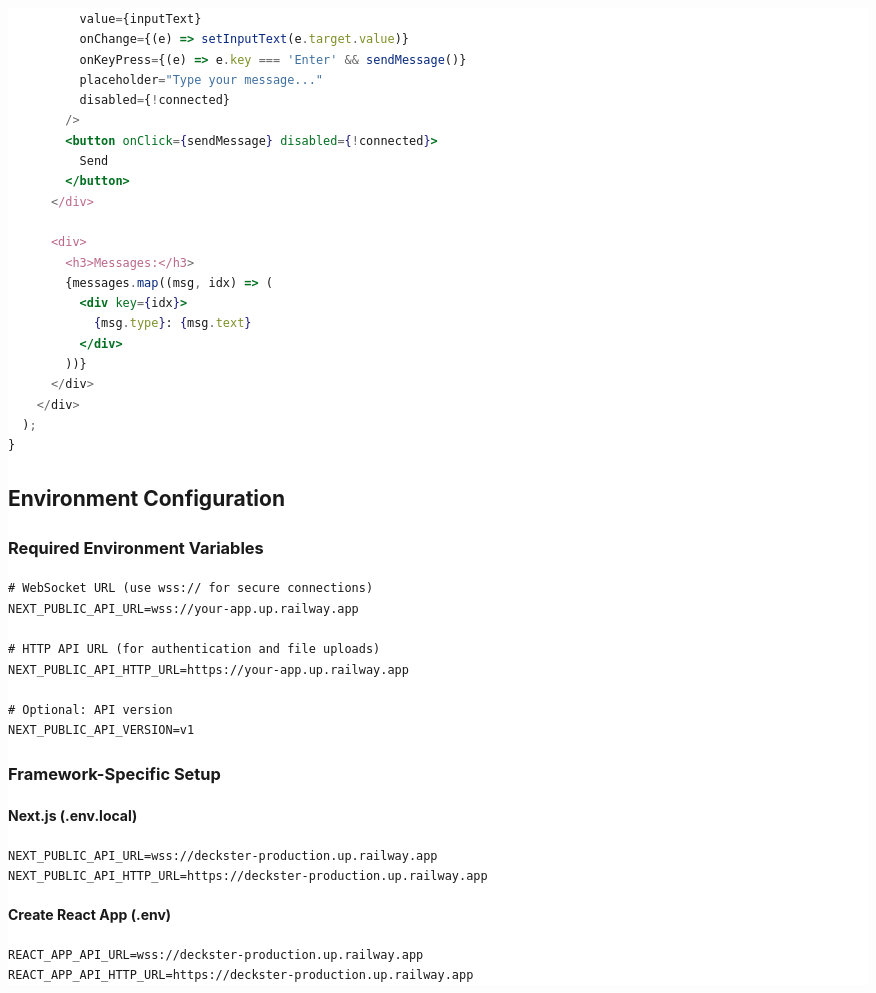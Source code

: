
```jsx
          value={inputText}
          onChange={(e) => setInputText(e.target.value)}
          onKeyPress={(e) => e.key === 'Enter' && sendMessage()}
          placeholder="Type your message..."
          disabled={!connected}
        />
        <button onClick={sendMessage} disabled={!connected}>
          Send
        </button>
      </div>
      
      <div>
        <h3>Messages:</h3>
        {messages.map((msg, idx) => (
          <div key={idx}>
            {msg.type}: {msg.text}
          </div>
        ))}
      </div>
    </div>
  );
}
```

## Environment Configuration

### Required Environment Variables

```env
# WebSocket URL (use wss:// for secure connections)
NEXT_PUBLIC_API_URL=wss://your-app.up.railway.app

# HTTP API URL (for authentication and file uploads)
NEXT_PUBLIC_API_HTTP_URL=https://your-app.up.railway.app

# Optional: API version
NEXT_PUBLIC_API_VERSION=v1
```

### Framework-Specific Setup

#### Next.js (.env.local)
```env
NEXT_PUBLIC_API_URL=wss://deckster-production.up.railway.app
NEXT_PUBLIC_API_HTTP_URL=https://deckster-production.up.railway.app
```

#### Create React App (.env)
```env
REACT_APP_API_URL=wss://deckster-production.up.railway.app
REACT_APP_API_HTTP_URL=https://deckster-production.up.railway.app
```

——————————

# [Instructions for the task]
Every line with "your" in it should be copied from the entries above.

# [Task output]
          placeholder="Type your message..."
NEXT_PUBLIC_API_URL=wss://your-app.up.railway.app
NEXT_PUBLIC_API_HTTP_URL=https://your-app.up.railway.app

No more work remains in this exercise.